Just about any morning, cars as well as trucks race back and forth through the intersection of Stone Castle Road and Route 17K in the Town of Montgomery. Many of these commuters, shoppers, or moms driving their children to school are oblivious to the ruins that stand right off to the side, in a wood lot, of the rather busy part of this Orange County road.
Only while stopping along the road, some years ago, I happened upon the remains of what seemed to have once been a beautiful mansion. A blue New York State Education Department sign alerts people that this skeleton, almost lost in the woods, was the site of “the Colden Mansion built of stone in 1767 by Cadwallader Colden, Jr.” How many families, like the Coldens, can boast about having Royal Surveyors, Lieutenant Governors, Acting Governors of New York, noted scientists, and even one of the first female botanists in the Americas among them?
The Colden’s played an integral part in both local and state history, beginning locally when Cadwallader Colden Sr. was the first Colden to come to the area that would become Coldenham in 1727. He was granted three thousand acres of land. It was his son Cadwallader Colden, Jr., who inherited some five hundred acres of land in 1744 and built a luxurious home on this plot of land.
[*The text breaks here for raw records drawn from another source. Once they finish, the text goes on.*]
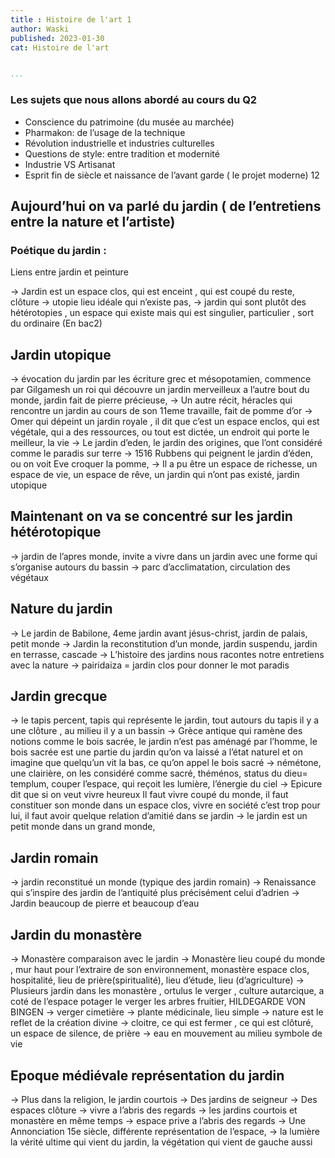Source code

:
 ```yaml
---
title : Histoire de l'art 1
author: Waski   
published: 2023-01-30   
cat: Histoire de l'art    


...
```







### Les sujets que nous allons abordé au cours du Q2

- Conscience du patrimoine (du musée au marchée)
- Pharmakon: de l’usage de la technique 
- Révolution industrielle et industries culturelles
- Questions de style: entre tradition et modernité
- Industrie VS Artisanat
- Esprit fin de siècle et naissance de l’avant garde ( le projet moderne)
12

## Aujourd’hui on va parlé du jardin ( de l’entretiens entre la nature et l’artiste)
 
### Poétique du jardin	:

Liens entre jardin et peinture 


-> Jardin est un espace clos, qui est enceint , qui est coupé du reste, clôture 
-> utopie lieu idéale qui n’existe pas,
-> jardin qui sont plutôt des hétérotopies , un espace qui existe mais qui est singulier, particulier , sort du ordinaire (En bac2)

## Jardin utopique 

-> évocation du jardin par les écriture grec et mésopotamien, commence par Gilgamesh un roi qui découvre un jardin merveilleux a l’autre bout du monde, jardin fait de pierre précieuse, 
-> Un autre récit, héracles qui rencontre un jardin au cours de son 11eme travaille, fait de pomme d’or
-> Omer qui dépeint un jardin royale , il dit que c’est un espace enclos, qui est végétale, qui a des ressources, ou tout est dictée, un endroit qui porte le meilleur, la vie
-> Le jardin d’eden, le jardin des origines, que l’ont considéré comme le paradis sur terre
-> 1516 Rubbens qui peignent le jardin d’éden, ou on voit Eve croquer la pomme, 
-> Il a pu être un espace de richesse, un espace de vie, un espace de rêve, un jardin qui n’ont pas existé, jardin utopique

## Maintenant on va se concentré sur les jardin hétérotopique  

-> jardin de l’apres monde, invite a vivre dans un jardin avec une forme qui s’organise autours du bassin
-> parc d’acclimatation, circulation des végétaux

## Nature du jardin

-> Le jardin de Babilone, 4eme jardin avant jésus-christ, jardin de palais, petit monde
-> Jardin la reconstitution d’un monde, jardin suspendu, jardin en terrasse, cascade
-> L’histoire des jardins nous racontes notre entretiens avec la nature
->  pairidaiza = jardin clos  pour donner le mot paradis

## Jardin grecque 

-> le tapis percent, tapis qui représente le jardin, tout autours du tapis il y a une clôture , au milieu il y a un bassin 
-> Grèce antique qui ramène des notions comme le bois sacrée, le jardin n’est pas aménagé par l’homme, le bois sacrée est une partie du jardin qu’on va laissé a l’état naturel et on imagine que quelqu’un vit la bas, ce qu’on appel le bois sacré
-> némétone, une clairière, on les considéré comme sacré, théménos, status du dieu= templum, couper l’espace, qui reçoit les lumière, l’énergie du ciel
-> Epicure dit que si on veut vivre heureux Il faut vivre coupé du monde, il faut constituer son monde dans un espace clos, vivre en société c’est trop pour lui, il faut avoir quelque relation d’amitié dans se jardin
-> le jardin est un petit monde dans un grand monde,

## Jardin romain

-> jardin reconstitué un monde (typique des jardin romain)
-> Renaissance qui s’inspire des jardin de l’antiquité plus précisément celui d’adrien
-> Jardin beaucoup de pierre et beaucoup d’eau

## Jardin du monastère 

-> Monastère comparaison avec le jardin 
-> Monastère lieu coupé du monde , mur haut pour l’extraire de son environnement, monastère espace clos, hospitalité, lieu de prière(spiritualité), lieu d’étude, lieu (d’agriculture)
-> Plusieurs jardin dans les monastère , ortulus le verger  , culture autarcique, a coté de l’espace potager le verger les arbres fruitier, HILDEGARDE VON BINGEN
-> verger cimetière
-> plante médicinale, lieu simple 
-> nature est le reflet de la création divine 
-> cloitre, ce qui est fermer , ce qui est clôturé, un espace de silence, de prière 
-> eau en mouvement au milieu symbole de vie 

## Epoque médiévale représentation du jardin

-> Plus dans la religion, le jardin courtois
-> Des jardins de seigneur 
-> Des espaces clôture 
-> vivre a l’abris des regards
-> les jardins courtois et monastère en même temps 
-> espace prive a l’abris des regards 
-> Une Annonciation 15e siècle, différente représentation de l’espace, 
-> la lumière la vérité ultime qui vient du jardin, la végétation qui vient de gauche aussi



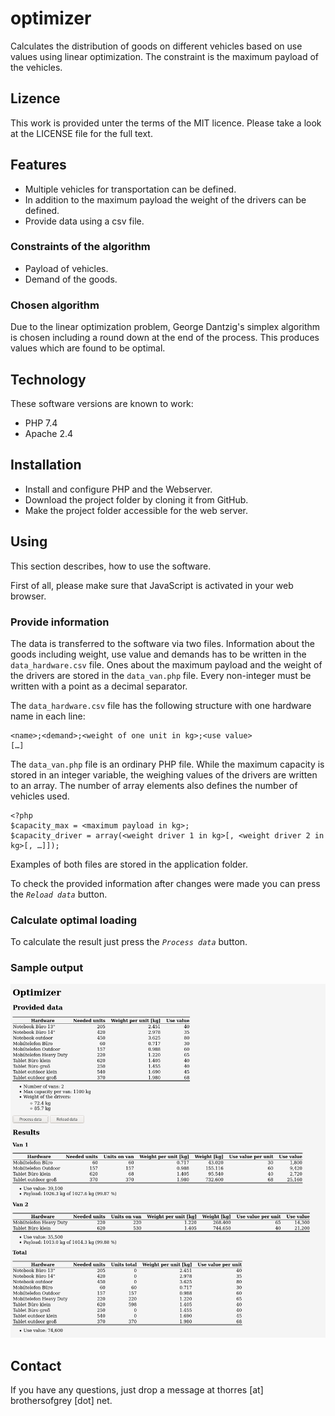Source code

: # optimizer
Calculates the distribution of goods on different vehicles based on use values using linear optimization. The constraint is the maximum payload of the vehicles.

## Lizence
This work is provided unter the terms of the MIT licence. Please take a look at the LICENSE file for the full text.

## Features
* Multiple vehicles for transportation can be defined.
* In addition to the maximum payload the weight of the drivers can be defined.
* Provide data using a csv file.
### Constraints of the algorithm
 * Payload of vehicles.
 * Demand of the goods.
### Chosen algorithm
Due to the linear optimization problem, George Dantzig's simplex algorithm is chosen including a round down at the end of the process. This produces values which are found to be optimal.

## Technology
These software versions are known to work:
* PHP 7.4
* Apache 2.4

## Installation
* Install and configure PHP and the Webserver.
* Download the project folder by cloning it from GitHub.
* Make the project folder accessible for the web server.

## Using 
This section describes, how to use the software.

First of all, please make sure that JavaScript is activated in your web browser.
### Provide information

The data is transferred to the software via two files. Information about the goods including weight, use value and demands has to be written in the `data_hardware.csv` file. Ones about the maximum payload and the weight of the drivers are stored in the `data_van.php` file. Every non-integer must be written with a point as a decimal separator.

The `data_hardware.csv` file has the following structure with one hardware name in each line:
```
<name>;<demand>;<weight of one unit in kg>;<use value>
[…]
```
The `data_van.php` file is an ordinary PHP file. While the maximum capacity is stored in an integer variable, the weighing values of the drivers are written to an array. The number of array elements also defines the number of vehicles used.

```
<?php
$capacity_max = <maximum payload in kg>;
$capacity_driver = array(<weight driver 1 in kg>[, <weight driver 2 in kg>[, …]]);
```
Examples of both files are stored in the application folder.

To check the provided information after changes were made you can press the *`Reload data`* button.

### Calculate optimal loading
To calculate the result just press the *`Process data`* button.
### Sample output
![Sample output of the application](sample_output.png)

## Contact
If you have any questions, just drop a message at thorres [at] brothersofgrey [dot] net.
A 1959 article from The Newburgh News described the inside of the mansion: “The house had 17 large rooms, nine open fireplaces with mantels, two bathrooms, a butler’s pantry, three wide halls, and 10 foot ceilings….” The paper went on to note the “grey field stone houses” and interior paneling that had been brought from England, features representing the height of opulence for the area.
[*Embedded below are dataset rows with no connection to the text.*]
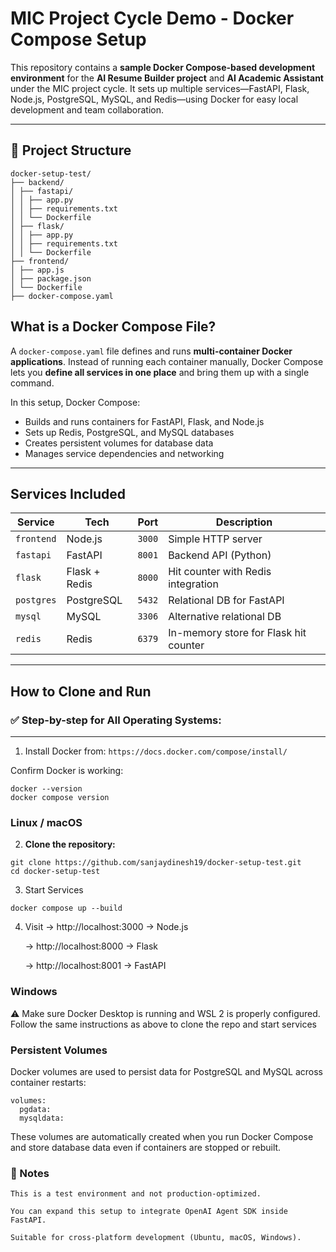 # MIC Project Cycle Demo - Docker Compose Setup

This repository contains a **sample Docker Compose-based development environment** for the **AI Resume Builder project** and **AI Academic Assistant** under the MIC project cycle. It sets up multiple services—FastAPI, Flask, Node.js, PostgreSQL, MySQL, and Redis—using Docker for easy local development and team collaboration.

---

## 📁 Project Structure
```
docker-setup-test/
├── backend/
│ ├── fastapi/
│ │ ├── app.py
│ │ ├── requirements.txt
│ │ └── Dockerfile
│ ├── flask/
│ │ ├── app.py
│ │ ├── requirements.txt
│ │ └── Dockerfile
├── frontend/
│ ├── app.js
│ ├── package.json
│ └── Dockerfile
├── docker-compose.yaml
```
## What is a Docker Compose File?

A `docker-compose.yaml` file defines and runs **multi-container Docker applications**. Instead of running each container manually, Docker Compose lets you **define all services in one place** and bring them up with a single command.

In this setup, Docker Compose:

- Builds and runs containers for FastAPI, Flask, and Node.js
- Sets up Redis, PostgreSQL, and MySQL databases
- Creates persistent volumes for database data
- Manages service dependencies and networking

---

## Services Included

| Service   | Tech        | Port    | Description                             |
|-----------|-------------|---------|-----------------------------------------|
| `frontend`| Node.js     | `3000`  | Simple HTTP server                      |
| `fastapi` | FastAPI     | `8001`  | Backend API (Python)                    |
| `flask`   | Flask + Redis | `8000`| Hit counter with Redis integration      |
| `postgres`| PostgreSQL  | `5432`  | Relational DB for FastAPI               |
| `mysql`   | MySQL       | `3306`  | Alternative relational DB               |
| `redis`   | Redis       | `6379`  | In-memory store for Flask hit counter   |

---
## How to Clone and Run

### ✅ Step-by-step for All Operating Systems:

---
1. Install Docker from:
   ```https://docs.docker.com/compose/install/```

Confirm Docker is working:

```
docker --version
docker compose version
```

### Linux / macOS

2. **Clone the repository:**

```
git clone https://github.com/sanjaydinesh19/docker-setup-test.git
cd docker-setup-test
```
3. Start Services
```
docker compose up --build
```
4. Visit
   -> http://localhost:3000 → Node.js

   -> http://localhost:8000 → Flask

   -> http://localhost:8001 → FastAPI

### Windows

⚠️ Make sure Docker Desktop is running and WSL 2 is properly configured.
Follow the same instructions as above to clone the repo and start services

### Persistent Volumes

Docker volumes are used to persist data for PostgreSQL and MySQL across container restarts:
```
volumes:
  pgdata:
  mysqldata:
```
These volumes are automatically created when you run Docker Compose and store database data even if containers are stopped or rebuilt.

### 📌 Notes

    This is a test environment and not production-optimized.

    You can expand this setup to integrate OpenAI Agent SDK inside FastAPI.

    Suitable for cross-platform development (Ubuntu, macOS, Windows).


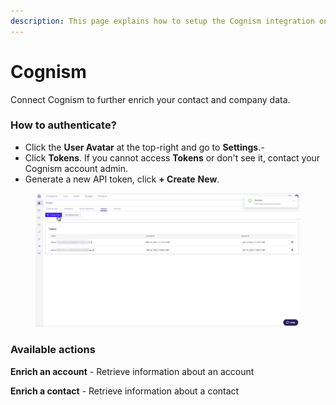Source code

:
```yaml
---
description: This page explains how to setup the Cognism integration on Cargo.
---
```


# Cognism

Connect Cognism to further enrich your contact and company data.

### How to authenticate?

* Click the **User Avatar** at the top-right and go to **Settings**.-
* Click **Tokens**. If you cannot access **Tokens** or don't see it, contact your Cognism account admin.
* Generate a new API token, click **+ Create** **New**.

<figure><img src="../.gitbook/assets/Screenshot 2023-05-08 at 1.19.03 PM.png" alt=""><figcaption></figcaption></figure>

### Available actions

**Enrich an account** - Retrieve information about an account

**Enrich a contact** - Retrieve information about a contact
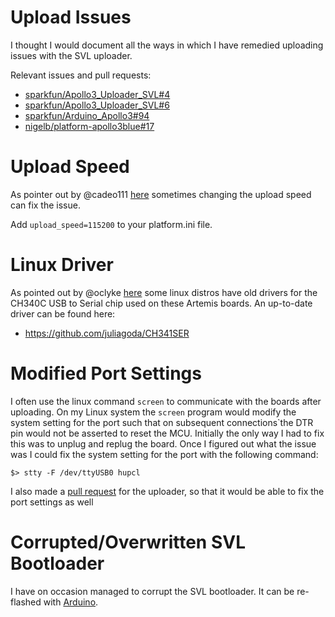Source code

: Upload Issues
=============

I thought I would document all the ways in which I have remedied uploading issues with the SVL uploader.

Relevant issues and pull requests:

* [sparkfun/Apollo3_Uploader_SVL#4](https://github.com/sparkfun/Apollo3_Uploader_SVL/issues/4)
* [sparkfun/Apollo3_Uploader_SVL#6](https://github.com/sparkfun/Apollo3_Uploader_SVL/pull/6)
* [sparkfun/Arduino_Apollo3#94](https://github.com/sparkfun/Arduino_Apollo3/issues/94)
* [nigelb/platform-apollo3blue#17](https://github.com/nigelb/platform-apollo3blue/issues/17)


Upload Speed
============
As pointer out by @cadeo111 [here](https://github.com/nigelb/platform-apollo3blue/issues/17#issuecomment-1062971881) sometimes changing the upload speed can fix the issue.

Add `upload_speed=115200` to your platform.ini file.


Linux Driver
============
As pointed out by @oclyke [here](https://github.com/sparkfun/Arduino_Apollo3/issues/94#issuecomment-560456716) some linux distros have old drivers for the CH340C USB to Serial chip used on these Artemis boards. 
An up-to-date driver can be found here:
* https://github.com/juliagoda/CH341SER


Modified Port Settings
======================
I often use the linux command `screen` to communicate with the boards after uploading.
On my Linux system the `screen` program would modify the system setting for the port such that on subsequent connections`the DTR pin would not be asserted to reset the MCU.
Initially the only way I had to fix this was to unplug and replug the board.
Once I figured out what the issue was I could fix the system setting for the port with the following command:

```
$> stty -F /dev/ttyUSB0 hupcl
```

I also made a [pull request](https://github.com/sparkfun/Apollo3_Uploader_SVL/pull/6) for the uploader, so that it would be able to fix the port settings as well


Corrupted/Overwritten SVL Bootloader
========================
I have on occasion managed to corrupt the SVL bootloader. 
It can be re-flashed with [Arduino](https://learn.sparkfun.com/tutorials/designing-with-the-sparkfun-artemis/troubleshooting).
Fortune changed for the Coldens before and during the American Revolution. In 1765, while Colden Sr. was acting Governor of the Province of New York, his carriage was destroyed by a mob protesting the Stamp Act. Later, his son refused to sign the oath of allegiance and was arrested several times before requesting he be allowed to go to New York City, where he believed he would be safer. In 1776, his father died in Flushing, Queens and was thus spared the worst that the Revolution had to offer the family.
The Colden’s mansion passed out of the family by the 1890s. According to the same article in The Newburgh News, by the 1930s, George Bache had purchased the home by way of back taxes owed on the house and property the previous owners. Bache realized the importance of the site and hoped to sell it to the New-York Historical Society, a plan that fell through.
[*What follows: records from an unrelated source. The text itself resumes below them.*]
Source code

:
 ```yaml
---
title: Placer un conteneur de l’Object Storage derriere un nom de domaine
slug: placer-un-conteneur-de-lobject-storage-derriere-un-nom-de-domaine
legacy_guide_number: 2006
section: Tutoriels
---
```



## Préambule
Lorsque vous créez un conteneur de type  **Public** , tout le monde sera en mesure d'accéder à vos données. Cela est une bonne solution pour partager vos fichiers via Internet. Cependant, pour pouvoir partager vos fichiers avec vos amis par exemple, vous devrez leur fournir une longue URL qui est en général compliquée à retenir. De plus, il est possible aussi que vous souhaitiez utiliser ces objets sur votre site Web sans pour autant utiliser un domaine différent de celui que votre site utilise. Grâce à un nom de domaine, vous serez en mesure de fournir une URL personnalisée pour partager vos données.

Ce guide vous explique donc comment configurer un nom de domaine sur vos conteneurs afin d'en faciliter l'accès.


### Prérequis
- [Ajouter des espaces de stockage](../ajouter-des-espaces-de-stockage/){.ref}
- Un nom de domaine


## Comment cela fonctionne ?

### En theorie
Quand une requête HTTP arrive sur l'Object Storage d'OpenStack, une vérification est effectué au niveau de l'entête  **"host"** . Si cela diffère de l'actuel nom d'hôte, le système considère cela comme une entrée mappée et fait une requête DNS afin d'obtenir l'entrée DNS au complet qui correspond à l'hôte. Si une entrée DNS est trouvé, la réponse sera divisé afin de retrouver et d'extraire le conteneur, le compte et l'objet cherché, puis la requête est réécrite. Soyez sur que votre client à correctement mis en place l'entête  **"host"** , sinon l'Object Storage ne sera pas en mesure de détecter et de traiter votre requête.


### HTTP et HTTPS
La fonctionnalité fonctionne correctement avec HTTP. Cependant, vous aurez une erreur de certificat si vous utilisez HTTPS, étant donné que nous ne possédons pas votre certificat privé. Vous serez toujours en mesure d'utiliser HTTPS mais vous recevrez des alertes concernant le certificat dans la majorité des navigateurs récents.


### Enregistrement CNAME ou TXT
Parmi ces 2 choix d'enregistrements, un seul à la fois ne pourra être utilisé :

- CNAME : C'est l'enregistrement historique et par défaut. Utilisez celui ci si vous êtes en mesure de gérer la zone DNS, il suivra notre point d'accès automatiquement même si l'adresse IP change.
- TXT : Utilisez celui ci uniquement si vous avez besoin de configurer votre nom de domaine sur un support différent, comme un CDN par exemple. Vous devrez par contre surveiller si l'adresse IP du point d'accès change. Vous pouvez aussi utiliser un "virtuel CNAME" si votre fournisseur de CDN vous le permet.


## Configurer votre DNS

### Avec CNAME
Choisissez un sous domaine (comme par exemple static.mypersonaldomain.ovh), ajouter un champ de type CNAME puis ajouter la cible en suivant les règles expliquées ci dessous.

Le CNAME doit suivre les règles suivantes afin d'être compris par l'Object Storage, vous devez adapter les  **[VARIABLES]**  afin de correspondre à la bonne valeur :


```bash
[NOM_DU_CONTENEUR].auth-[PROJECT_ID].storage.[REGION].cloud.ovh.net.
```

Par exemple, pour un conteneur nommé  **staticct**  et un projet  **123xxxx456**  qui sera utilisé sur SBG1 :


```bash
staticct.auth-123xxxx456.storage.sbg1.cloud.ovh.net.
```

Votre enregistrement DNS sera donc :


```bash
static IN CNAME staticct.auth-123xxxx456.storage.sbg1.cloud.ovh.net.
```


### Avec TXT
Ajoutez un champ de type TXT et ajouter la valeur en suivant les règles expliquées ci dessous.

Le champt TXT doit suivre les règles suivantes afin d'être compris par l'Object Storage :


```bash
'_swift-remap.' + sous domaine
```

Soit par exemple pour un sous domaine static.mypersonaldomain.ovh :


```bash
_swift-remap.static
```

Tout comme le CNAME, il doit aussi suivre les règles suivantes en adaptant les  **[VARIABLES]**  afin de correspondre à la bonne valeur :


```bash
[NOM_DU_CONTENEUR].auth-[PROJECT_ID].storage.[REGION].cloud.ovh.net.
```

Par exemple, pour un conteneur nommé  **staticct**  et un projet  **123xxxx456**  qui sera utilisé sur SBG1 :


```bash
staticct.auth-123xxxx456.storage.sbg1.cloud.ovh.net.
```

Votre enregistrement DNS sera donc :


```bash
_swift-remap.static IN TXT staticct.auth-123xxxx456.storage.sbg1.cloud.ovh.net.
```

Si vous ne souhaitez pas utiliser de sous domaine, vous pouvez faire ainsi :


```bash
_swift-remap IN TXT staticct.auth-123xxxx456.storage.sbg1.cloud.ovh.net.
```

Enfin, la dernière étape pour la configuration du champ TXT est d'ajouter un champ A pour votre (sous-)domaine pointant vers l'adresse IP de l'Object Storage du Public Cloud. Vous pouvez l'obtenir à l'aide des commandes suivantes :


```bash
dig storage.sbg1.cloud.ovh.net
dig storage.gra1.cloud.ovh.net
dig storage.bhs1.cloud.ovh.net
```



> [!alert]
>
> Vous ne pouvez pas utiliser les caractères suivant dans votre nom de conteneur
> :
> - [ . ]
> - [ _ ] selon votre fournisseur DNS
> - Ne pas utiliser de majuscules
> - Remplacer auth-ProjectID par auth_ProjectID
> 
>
The home’s disrepair was reported periodically in local newspapers. In the 1940s, all of the windows were broken and missing, the rooms vandalized, and anything of value stolen. During this time, according to The Newburgh News, some of its unique paneling from the parlor was removed to the Metropolitan Museum of Art in New York City. By 1959 the mansion belonged to the Affron family, who had purchased the house and property with the hope of restoring it. They found the costs involved staggering and the home entered into a period of extended deterioration.
By the 1970s, what was still standing of the home was consider ready for the wrecking ball, but was ignored until 1997, when the Town of Montgomery gave the site landmark status. By then, only a few outside walls remained and its original 3,000 acres had been whittled down to eight.
The site was added to the National register of Historic Places in 2007 and in 2010, a group of local historians and activists came together to raise awareness of the ruins of what was once the home of one of the richest and most influential families in New York. The group named itself The Coldengham Preservation and Historical Society. Their mission is to raise awareness and appreciation of the history and legacy of Cadwallader Colden, and the Colden family, and to develop a heritage park encompassing the mansion ruins, Colden Family Cemetery and Colden Canal. The organization also hopes to build an interpretive center which would also bring to light the long held interest of the Colden family in the natural history world (their remains an abundance of flora and fauna on the grounds).
This year, the society will host its first ever Colden Day in an effort to raise local awareness of the site. Local historians will give tours and explain the site to visitors. It’s hoped this will become an annual event. Even though the original mansion can never be replaced, there are lessons to be learned from the site, including what happens when historical treasures are allowed to fall into decline.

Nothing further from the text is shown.